Action item
Where a line holds the word "know", copy that line from the data below.

Extracted information

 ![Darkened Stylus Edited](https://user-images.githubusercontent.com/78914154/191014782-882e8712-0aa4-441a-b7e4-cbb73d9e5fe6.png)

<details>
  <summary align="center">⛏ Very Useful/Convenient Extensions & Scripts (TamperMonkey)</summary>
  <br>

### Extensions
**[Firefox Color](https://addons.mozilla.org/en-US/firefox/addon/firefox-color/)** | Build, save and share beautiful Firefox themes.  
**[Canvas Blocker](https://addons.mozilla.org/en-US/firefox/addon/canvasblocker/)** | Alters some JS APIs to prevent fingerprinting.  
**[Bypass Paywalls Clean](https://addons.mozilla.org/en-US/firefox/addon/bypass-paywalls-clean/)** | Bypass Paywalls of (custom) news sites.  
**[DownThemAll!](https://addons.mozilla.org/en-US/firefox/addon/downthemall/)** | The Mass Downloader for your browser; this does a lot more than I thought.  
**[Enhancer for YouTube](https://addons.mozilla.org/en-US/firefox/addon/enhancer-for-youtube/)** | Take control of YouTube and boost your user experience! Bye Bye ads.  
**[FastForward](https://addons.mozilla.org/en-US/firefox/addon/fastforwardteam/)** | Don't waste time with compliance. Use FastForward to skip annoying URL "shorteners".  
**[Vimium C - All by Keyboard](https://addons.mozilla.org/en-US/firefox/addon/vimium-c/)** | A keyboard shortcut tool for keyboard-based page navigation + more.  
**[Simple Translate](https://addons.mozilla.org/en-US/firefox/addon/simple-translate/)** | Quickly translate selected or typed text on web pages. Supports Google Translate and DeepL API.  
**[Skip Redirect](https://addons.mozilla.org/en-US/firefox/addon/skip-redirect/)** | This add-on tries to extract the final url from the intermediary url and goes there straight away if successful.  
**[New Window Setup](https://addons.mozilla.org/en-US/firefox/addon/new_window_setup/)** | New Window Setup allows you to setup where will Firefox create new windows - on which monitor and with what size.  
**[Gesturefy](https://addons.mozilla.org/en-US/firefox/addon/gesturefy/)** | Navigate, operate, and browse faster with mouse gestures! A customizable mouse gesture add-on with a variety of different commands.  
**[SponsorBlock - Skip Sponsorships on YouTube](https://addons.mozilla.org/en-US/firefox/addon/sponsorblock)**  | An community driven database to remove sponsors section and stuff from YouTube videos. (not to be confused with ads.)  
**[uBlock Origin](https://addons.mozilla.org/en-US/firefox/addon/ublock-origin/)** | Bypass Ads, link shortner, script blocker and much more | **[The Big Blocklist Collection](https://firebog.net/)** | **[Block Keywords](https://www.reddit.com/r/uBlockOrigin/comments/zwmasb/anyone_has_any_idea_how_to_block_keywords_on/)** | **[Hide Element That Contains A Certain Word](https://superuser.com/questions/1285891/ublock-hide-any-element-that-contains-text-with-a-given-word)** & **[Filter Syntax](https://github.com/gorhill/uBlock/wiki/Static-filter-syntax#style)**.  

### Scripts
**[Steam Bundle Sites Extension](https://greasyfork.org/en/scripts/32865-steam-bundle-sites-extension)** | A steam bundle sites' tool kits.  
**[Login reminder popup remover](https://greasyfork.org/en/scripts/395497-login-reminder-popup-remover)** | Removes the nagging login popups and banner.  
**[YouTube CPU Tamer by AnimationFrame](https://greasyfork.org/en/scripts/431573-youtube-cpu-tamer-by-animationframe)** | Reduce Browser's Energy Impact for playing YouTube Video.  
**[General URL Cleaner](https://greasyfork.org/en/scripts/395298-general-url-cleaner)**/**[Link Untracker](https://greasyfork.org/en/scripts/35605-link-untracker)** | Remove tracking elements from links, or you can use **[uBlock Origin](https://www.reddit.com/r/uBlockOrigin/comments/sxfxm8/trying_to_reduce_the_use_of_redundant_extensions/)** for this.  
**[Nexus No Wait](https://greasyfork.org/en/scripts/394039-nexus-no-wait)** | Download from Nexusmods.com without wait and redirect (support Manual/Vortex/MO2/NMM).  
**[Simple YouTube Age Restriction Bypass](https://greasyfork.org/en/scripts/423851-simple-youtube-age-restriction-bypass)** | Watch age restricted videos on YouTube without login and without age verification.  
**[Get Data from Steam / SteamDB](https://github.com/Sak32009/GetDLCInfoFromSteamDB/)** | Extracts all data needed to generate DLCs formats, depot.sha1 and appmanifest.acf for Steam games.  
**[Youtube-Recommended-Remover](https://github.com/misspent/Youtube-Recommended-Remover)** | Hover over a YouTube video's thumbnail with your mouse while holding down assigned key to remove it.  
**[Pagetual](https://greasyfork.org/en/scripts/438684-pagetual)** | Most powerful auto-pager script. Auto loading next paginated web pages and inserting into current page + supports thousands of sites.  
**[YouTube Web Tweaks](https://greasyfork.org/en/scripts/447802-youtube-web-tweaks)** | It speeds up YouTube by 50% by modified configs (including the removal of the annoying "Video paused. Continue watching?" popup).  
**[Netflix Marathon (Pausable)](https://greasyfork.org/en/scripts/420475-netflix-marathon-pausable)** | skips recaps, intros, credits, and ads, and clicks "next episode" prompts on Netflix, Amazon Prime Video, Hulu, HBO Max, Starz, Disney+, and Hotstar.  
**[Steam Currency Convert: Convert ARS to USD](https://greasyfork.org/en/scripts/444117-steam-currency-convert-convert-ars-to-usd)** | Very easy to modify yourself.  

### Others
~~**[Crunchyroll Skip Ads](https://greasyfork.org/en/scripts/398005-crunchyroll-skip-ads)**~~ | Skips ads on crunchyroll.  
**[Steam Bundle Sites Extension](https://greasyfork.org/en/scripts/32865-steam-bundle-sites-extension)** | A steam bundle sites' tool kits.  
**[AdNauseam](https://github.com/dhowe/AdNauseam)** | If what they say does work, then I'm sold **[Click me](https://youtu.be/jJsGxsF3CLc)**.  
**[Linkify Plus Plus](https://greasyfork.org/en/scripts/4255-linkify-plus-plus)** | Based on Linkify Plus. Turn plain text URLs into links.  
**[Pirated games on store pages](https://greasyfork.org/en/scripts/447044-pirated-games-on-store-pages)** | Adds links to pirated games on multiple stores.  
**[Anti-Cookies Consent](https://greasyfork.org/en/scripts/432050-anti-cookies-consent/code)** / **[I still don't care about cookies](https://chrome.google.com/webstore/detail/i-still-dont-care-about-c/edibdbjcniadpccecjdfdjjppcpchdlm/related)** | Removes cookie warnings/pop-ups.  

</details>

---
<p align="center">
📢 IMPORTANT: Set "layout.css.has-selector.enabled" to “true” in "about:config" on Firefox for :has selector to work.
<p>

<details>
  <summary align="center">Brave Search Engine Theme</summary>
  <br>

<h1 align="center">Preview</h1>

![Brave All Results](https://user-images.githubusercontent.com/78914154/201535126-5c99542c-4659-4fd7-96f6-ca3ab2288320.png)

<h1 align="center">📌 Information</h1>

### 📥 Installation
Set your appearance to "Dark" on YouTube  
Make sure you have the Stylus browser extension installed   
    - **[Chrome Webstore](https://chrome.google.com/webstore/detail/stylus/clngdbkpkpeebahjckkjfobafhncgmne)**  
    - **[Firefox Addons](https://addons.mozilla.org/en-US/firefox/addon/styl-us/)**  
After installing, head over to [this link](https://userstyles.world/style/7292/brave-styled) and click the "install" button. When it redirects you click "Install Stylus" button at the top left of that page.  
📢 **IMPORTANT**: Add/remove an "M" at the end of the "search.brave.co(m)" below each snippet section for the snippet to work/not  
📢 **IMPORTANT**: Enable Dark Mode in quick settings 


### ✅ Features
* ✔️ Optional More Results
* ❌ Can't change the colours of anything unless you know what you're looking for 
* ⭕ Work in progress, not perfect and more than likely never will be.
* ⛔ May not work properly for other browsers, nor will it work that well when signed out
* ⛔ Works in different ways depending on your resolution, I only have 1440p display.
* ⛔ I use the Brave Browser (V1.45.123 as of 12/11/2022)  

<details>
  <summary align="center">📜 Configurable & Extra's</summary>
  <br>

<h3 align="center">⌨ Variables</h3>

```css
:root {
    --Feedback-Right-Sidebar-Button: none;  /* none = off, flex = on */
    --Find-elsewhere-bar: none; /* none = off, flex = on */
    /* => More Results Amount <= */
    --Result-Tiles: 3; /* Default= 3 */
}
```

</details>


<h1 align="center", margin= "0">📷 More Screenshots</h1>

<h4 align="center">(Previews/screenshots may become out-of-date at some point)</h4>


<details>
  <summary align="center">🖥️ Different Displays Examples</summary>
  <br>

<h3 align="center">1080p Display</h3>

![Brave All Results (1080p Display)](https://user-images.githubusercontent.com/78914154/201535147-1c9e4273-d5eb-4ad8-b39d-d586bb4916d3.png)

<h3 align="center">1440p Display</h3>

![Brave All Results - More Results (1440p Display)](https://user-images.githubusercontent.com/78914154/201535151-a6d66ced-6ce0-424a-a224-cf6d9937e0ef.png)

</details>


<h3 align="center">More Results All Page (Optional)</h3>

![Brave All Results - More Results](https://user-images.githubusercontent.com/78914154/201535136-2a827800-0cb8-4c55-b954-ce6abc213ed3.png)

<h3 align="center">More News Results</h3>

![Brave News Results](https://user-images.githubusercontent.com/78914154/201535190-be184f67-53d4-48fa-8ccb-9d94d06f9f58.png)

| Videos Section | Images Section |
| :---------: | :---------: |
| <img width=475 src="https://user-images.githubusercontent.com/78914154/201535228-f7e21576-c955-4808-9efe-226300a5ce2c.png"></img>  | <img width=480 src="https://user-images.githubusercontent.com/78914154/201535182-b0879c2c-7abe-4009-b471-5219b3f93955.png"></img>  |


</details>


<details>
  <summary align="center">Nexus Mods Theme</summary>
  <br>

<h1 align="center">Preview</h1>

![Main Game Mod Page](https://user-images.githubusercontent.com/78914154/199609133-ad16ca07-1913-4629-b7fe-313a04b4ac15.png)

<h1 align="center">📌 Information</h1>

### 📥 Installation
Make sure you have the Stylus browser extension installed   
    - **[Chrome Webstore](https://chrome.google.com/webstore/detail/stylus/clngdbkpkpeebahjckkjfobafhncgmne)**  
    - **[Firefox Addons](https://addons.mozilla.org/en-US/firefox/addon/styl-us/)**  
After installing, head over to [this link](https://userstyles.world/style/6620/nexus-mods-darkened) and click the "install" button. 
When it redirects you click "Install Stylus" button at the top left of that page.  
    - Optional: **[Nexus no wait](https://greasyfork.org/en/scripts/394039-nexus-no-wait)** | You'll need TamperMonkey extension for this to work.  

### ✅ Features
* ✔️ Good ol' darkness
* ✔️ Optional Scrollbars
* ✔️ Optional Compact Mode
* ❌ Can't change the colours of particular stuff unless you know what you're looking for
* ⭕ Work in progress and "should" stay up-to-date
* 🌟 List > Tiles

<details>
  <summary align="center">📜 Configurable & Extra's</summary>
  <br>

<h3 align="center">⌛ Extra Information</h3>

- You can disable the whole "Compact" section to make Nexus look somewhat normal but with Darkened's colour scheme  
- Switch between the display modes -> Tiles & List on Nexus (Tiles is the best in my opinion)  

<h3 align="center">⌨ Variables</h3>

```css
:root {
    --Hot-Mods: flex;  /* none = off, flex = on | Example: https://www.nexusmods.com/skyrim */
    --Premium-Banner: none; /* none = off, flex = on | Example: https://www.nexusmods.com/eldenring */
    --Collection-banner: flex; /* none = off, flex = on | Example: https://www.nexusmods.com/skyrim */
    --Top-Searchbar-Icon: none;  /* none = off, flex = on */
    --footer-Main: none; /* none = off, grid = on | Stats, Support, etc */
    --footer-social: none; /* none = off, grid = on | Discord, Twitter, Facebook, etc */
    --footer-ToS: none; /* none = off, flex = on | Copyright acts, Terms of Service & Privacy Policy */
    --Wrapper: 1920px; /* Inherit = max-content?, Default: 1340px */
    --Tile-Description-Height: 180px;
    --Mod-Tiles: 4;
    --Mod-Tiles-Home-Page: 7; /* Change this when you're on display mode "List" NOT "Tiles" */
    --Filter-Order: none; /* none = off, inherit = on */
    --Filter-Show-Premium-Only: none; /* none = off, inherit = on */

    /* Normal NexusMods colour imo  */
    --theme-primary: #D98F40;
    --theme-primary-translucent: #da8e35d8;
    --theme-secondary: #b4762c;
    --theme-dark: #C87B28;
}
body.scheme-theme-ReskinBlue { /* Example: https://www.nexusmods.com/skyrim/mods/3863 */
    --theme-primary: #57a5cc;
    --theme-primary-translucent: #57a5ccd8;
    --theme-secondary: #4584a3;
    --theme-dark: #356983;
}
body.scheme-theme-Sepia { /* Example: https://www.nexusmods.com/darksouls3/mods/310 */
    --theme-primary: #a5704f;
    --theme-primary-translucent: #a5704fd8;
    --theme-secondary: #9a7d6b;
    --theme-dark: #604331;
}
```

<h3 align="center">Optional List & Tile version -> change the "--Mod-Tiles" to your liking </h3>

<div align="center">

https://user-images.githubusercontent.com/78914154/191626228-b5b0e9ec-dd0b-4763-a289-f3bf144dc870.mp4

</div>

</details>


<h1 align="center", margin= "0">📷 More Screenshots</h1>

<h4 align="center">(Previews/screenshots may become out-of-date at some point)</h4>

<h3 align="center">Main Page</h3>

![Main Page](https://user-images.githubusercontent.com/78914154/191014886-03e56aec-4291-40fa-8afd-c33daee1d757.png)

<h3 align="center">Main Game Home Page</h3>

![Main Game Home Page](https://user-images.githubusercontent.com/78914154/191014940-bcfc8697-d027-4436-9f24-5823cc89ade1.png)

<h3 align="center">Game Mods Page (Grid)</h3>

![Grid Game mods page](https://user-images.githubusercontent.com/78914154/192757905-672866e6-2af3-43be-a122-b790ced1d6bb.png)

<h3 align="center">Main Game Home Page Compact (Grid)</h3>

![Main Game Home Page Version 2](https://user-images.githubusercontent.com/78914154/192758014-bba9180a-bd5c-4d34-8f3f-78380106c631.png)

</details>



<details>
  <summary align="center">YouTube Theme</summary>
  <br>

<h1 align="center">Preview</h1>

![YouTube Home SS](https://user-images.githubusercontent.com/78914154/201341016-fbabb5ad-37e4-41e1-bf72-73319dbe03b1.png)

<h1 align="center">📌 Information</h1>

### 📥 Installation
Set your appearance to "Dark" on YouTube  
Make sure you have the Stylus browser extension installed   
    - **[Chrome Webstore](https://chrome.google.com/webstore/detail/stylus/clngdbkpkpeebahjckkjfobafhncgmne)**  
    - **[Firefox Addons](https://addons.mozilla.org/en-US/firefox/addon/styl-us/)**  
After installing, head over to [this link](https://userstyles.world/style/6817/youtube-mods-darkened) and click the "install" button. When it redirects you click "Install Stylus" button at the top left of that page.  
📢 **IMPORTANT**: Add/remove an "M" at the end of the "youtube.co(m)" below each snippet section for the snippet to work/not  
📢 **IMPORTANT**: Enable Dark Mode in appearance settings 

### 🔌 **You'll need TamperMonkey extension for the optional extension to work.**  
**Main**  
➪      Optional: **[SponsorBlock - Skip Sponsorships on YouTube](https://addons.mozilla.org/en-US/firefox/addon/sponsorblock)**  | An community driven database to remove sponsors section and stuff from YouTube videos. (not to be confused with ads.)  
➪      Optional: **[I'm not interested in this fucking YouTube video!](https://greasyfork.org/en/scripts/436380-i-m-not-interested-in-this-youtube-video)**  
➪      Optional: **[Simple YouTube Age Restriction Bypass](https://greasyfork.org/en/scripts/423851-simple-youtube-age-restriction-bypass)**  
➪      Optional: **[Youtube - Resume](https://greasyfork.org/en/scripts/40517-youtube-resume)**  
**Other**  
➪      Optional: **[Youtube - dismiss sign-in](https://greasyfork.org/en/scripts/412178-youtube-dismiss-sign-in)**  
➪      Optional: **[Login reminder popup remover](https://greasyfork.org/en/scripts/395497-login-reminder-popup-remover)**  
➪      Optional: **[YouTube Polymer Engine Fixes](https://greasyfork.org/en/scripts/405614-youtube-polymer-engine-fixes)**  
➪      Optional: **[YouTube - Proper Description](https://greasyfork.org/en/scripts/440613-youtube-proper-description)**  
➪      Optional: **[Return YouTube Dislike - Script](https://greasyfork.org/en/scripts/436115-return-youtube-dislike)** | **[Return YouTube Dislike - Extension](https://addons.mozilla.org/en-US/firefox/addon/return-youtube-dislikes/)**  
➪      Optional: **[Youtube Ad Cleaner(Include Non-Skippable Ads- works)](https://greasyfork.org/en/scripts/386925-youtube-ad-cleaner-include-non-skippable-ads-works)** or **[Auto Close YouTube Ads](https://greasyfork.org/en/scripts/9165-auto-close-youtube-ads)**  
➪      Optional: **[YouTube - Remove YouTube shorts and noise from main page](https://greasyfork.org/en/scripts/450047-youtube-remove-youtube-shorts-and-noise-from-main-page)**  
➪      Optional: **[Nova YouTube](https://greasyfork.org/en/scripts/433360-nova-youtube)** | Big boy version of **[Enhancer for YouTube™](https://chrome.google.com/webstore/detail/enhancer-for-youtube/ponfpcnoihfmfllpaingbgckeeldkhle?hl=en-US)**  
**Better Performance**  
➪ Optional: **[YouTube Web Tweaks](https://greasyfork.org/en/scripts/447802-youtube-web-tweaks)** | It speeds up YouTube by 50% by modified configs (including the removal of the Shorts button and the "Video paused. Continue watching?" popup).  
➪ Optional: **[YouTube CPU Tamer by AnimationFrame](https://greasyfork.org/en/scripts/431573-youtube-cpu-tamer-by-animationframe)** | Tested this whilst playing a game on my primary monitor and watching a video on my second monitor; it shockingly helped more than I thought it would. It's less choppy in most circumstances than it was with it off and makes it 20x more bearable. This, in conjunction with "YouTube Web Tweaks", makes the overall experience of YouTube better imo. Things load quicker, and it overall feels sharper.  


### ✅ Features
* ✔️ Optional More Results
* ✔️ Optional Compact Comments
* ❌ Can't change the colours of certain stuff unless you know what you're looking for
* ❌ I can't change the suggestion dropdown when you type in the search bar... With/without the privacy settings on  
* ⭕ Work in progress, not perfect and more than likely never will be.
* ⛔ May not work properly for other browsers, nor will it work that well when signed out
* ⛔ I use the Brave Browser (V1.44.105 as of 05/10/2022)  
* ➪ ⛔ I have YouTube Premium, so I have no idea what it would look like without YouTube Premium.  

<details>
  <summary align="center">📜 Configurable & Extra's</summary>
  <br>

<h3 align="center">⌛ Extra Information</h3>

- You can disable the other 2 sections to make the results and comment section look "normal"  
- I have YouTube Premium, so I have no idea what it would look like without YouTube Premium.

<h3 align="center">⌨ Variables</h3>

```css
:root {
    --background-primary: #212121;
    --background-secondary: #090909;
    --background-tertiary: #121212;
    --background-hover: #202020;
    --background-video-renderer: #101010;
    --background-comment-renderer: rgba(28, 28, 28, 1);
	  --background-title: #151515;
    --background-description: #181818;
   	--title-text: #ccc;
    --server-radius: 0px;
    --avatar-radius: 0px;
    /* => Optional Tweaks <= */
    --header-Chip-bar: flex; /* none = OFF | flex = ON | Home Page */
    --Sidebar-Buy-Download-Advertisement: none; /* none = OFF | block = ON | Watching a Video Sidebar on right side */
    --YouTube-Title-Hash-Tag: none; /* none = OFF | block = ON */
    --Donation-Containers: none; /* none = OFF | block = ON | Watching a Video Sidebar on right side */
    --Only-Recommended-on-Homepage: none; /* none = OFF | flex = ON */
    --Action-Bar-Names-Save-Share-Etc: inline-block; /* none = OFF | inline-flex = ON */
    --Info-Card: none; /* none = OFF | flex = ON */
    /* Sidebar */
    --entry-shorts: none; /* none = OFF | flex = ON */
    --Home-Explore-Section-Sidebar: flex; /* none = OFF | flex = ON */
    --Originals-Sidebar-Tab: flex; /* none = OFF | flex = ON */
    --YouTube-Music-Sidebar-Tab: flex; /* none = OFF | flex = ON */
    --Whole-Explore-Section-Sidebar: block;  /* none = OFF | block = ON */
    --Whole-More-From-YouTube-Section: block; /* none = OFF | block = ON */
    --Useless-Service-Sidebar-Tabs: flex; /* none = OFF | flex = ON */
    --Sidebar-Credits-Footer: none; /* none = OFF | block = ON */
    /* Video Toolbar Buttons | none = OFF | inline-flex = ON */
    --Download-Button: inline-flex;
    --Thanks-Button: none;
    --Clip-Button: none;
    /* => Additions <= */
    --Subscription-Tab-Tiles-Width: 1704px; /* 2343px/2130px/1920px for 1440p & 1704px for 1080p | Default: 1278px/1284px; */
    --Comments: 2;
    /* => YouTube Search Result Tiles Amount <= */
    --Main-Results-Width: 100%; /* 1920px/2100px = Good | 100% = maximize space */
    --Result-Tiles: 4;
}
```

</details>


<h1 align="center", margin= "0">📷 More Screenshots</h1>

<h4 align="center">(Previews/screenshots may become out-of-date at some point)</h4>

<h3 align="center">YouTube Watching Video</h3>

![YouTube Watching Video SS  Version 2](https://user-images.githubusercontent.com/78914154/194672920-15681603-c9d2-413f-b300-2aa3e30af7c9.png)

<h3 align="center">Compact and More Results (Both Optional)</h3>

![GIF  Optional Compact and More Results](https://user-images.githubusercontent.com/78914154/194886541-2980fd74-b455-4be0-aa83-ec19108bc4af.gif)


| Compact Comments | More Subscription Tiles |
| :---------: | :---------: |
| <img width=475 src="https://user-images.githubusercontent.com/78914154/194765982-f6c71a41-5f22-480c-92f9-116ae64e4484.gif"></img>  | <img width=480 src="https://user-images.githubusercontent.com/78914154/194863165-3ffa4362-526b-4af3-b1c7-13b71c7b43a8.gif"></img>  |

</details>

Your response
* ❌ Can't change the colours of anything unless you know what you're looking for 
* ❌ Can't change the colours of particular stuff unless you know what you're looking for
* ❌ Can't change the colours of certain stuff unless you know what you're looking for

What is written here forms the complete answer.